Pretty much, RepRap's do not make the holes as big as they are specified in the CAD design.  It has always been that way.   They need to be specified a little bit bigger than what you really want.    And to make matters worse, if you get the hole size right on one printer, it won't be right on the next printer.

----------


## nurbs999

Thats the last thing I wanted to read  :Wink:  Thanks for the info Roxy
Is it the same thing with "big" objects?
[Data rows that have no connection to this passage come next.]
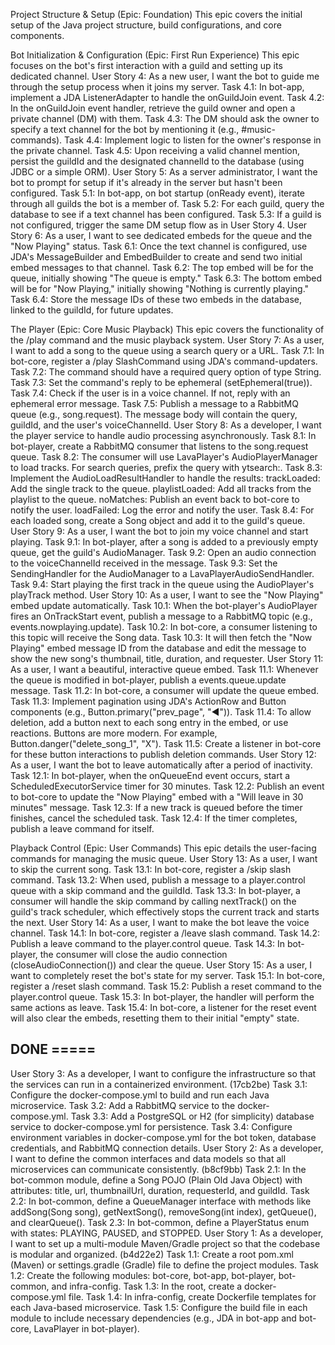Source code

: Project Structure & Setup (Epic: Foundation)
This epic covers the initial setup of the Java project structure, build configurations, and core components.

Bot Initialization & Configuration (Epic: First Run Experience)
This epic focuses on the bot's first interaction with a guild and setting up its dedicated channel.
User Story 4: As a new user, I want the bot to guide me through the setup process when it joins my server.
Task 4.1: In bot-app, implement a JDA ListenerAdapter to handle the onGuildJoin event.
Task 4.2: In the onGuildJoin event handler, retrieve the guild owner and open a private channel (DM) with them.
Task 4.3: The DM should ask the owner to specify a text channel for the bot by mentioning it (e.g., #music-commands).
Task 4.4: Implement logic to listen for the owner's response in the private channel.
Task 4.5: Upon receiving a valid channel mention, persist the guildId and the designated channelId to the database (using JDBC or a simple ORM).
User Story 5: As a server administrator, I want the bot to prompt for setup if it's already in the server but hasn't been configured.
Task 5.1: In bot-app, on bot startup (onReady event), iterate through all guilds the bot is a member of.
Task 5.2: For each guild, query the database to see if a text channel has been configured.
Task 5.3: If a guild is not configured, trigger the same DM setup flow as in User Story 4.
User Story 6: As a user, I want to see dedicated embeds for the queue and the "Now Playing" status.
Task 6.1: Once the text channel is configured, use JDA's MessageBuilder and EmbedBuilder to create and send two initial embed messages to that channel.
Task 6.2: The top embed will be for the queue, initially showing "The queue is empty."
Task 6.3: The bottom embed will be for "Now Playing," initially showing "Nothing is currently playing."
Task 6.4: Store the message IDs of these two embeds in the database, linked to the guildId, for future updates.

The Player (Epic: Core Music Playback)
This epic covers the functionality of the /play command and the music playback system.
User Story 7: As a user, I want to add a song to the queue using a search query or a URL.
Task 7.1: In bot-core, register a /play SlashCommand using JDA's command-updaters.
Task 7.2: The command should have a required query option of type String.
Task 7.3: Set the command's reply to be ephemeral (setEphemeral(true)).
Task 7.4: Check if the user is in a voice channel. If not, reply with an ephemeral error message.
Task 7.5: Publish a message to a RabbitMQ queue (e.g., song.request). The message body will contain the query, guildId, and the user's voiceChannelId.
User Story 8: As a developer, I want the player service to handle audio processing asynchronously.
Task 8.1: In bot-player, create a RabbitMQ consumer that listens to the song.request queue.
Task 8.2: The consumer will use LavaPlayer's AudioPlayerManager to load tracks. For search queries, prefix the query with ytsearch:.
Task 8.3: Implement the AudioLoadResultHandler to handle the results:
    trackLoaded: Add the single track to the queue.
    playlistLoaded: Add all tracks from the playlist to the queue.
    noMatches: Publish an event back to bot-core to notify the user.
    loadFailed: Log the error and notify the user.
Task 8.4: For each loaded song, create a Song object and add it to the guild's queue.
User Story 9: As a user, I want the bot to join my voice channel and start playing.
Task 9.1: In bot-player, after a song is added to a previously empty queue, get the guild's AudioManager.
Task 9.2: Open an audio connection to the voiceChannelId received in the message.
Task 9.3: Set the SendingHandler for the AudioManager to a LavaPlayerAudioSendHandler.
Task 9.4: Start playing the first track in the queue using the AudioPlayer's playTrack method.
User Story 10: As a user, I want to see the "Now Playing" embed update automatically.
Task 10.1: When the bot-player's AudioPlayer fires an OnTrackStart event, publish a message to a RabbitMQ topic (e.g., events.nowplaying.update).
Task 10.2: In bot-core, a consumer listening to this topic will receive the Song data.
Task 10.3: It will then fetch the "Now Playing" embed message ID from the database and edit the message to show the new song's thumbnail, title, duration, and requester.
User Story 11: As a user, I want a beautiful, interactive queue embed.
Task 11.1: Whenever the queue is modified in bot-player, publish a events.queue.update message.
Task 11.2: In bot-core, a consumer will update the queue embed.
Task 11.3: Implement pagination using JDA's ActionRow and Button components (e.g., Button.primary("prev_page", "◀️")).
Task 11.4: To allow deletion, add a button next to each song entry in the embed, or use reactions. Buttons are more modern. For example, Button.danger("delete_song_1", "X").
Task 11.5: Create a listener in bot-core for these button interactions to publish deletion commands.
User Story 12: As a user, I want the bot to leave automatically after a period of inactivity.
Task 12.1: In bot-player, when the onQueueEnd event occurs, start a ScheduledExecutorService timer for 30 minutes.
Task 12.2: Publish an event to bot-core to update the "Now Playing" embed with a "Will leave in 30 minutes" message.
Task 12.3: If a new track is queued before the timer finishes, cancel the scheduled task.
Task 12.4: If the timer completes, publish a leave command for itself.

Playback Control (Epic: User Commands)
This epic details the user-facing commands for managing the music queue.
User Story 13: As a user, I want to skip the current song.
Task 13.1: In bot-core, register a /skip slash command.
Task 13.2: When used, publish a message to a player.control queue with a skip command and the guildId.
Task 13.3: In bot-player, a consumer will handle the skip command by calling nextTrack() on the guild's track scheduler, which effectively stops the current track and starts the next.
User Story 14: As a user, I want to make the bot leave the voice channel.
Task 14.1: In bot-core, register a /leave slash command.
Task 14.2: Publish a leave command to the player.control queue.
Task 14.3: In bot-player, the consumer will close the audio connection (closeAudioConnection()) and clear the queue.
User Story 15: As a user, I want to completely reset the bot's state for my server.
Task 15.1: In bot-core, register a /reset slash command.
Task 15.2: Publish a reset command to the player.control queue.
Task 15.3: In bot-player, the handler will perform the same actions as leave.
Task 15.4: In bot-core, a listener for the reset event will also clear the embeds, resetting them to their initial "empty" state.

## DONE =====
User Story 3: As a developer, I want to configure the infrastructure so that the services can run in a containerized environment. (17cb2be)
Task 3.1: Configure the docker-compose.yml to build and run each Java microservice.
Task 3.2: Add a RabbitMQ service to the docker-compose.yml.
Task 3.3: Add a PostgreSQL or H2 (for simplicity) database service to docker-compose.yml for persistence.
Task 3.4: Configure environment variables in docker-compose.yml for the bot token, database credentials, and RabbitMQ connection details.
User Story 2: As a developer, I want to define the common interfaces and data models so that all microservices can communicate consistently. (b8cf9bb)
Task 2.1: In the bot-common module, define a Song POJO (Plain Old Java Object) with attributes: title, url, thumbnailUrl, duration, requesterId, and guildId.
Task 2.2: In bot-common, define a QueueManager interface with methods like addSong(Song song), getNextSong(), removeSong(int index), getQueue(), and clearQueue().
Task 2.3: In bot-common, define a PlayerStatus enum with states: PLAYING, PAUSED, and STOPPED.
User Story 1: As a developer, I want to set up a multi-module Maven/Gradle project so that the codebase is modular and organized. (b4d22e2)
Task 1.1: Create a root pom.xml (Maven) or settings.gradle (Gradle) file to define the project modules.
Task 1.2: Create the following modules: bot-core, bot-app, bot-player, bot-common, and infra-config.
Task 1.3: In the root, create a docker-compose.yml file.
Task 1.4: In infra-config, create Dockerfile templates for each Java-based microservice.
Task 1.5: Configure the build file in each module to include necessary dependencies (e.g., JDA in bot-app and bot-core, LavaPlayer in bot-player).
I also printed a case that should be 156mm width and the print ended up in being only 146mm though all calibration cubes are the size they should be (20mm in CAD are 20mm in the printed object).

----------


## Roxy

Bigger holes have less of an impact.   What is happening is the filament is arcing as it goes around the circle and the inside part of the filament doesn't really have enough room because it is being laid down in a circle.  There is something else wrong if 156mm is turning into 146mm.

----------


## LambdaFF

> The 2mm hole has only 1.4mm, the 3mm hole ends up being 2.53mm. Only staring from 5mm the holes look fine. Can anyone tell me how to solve this issue?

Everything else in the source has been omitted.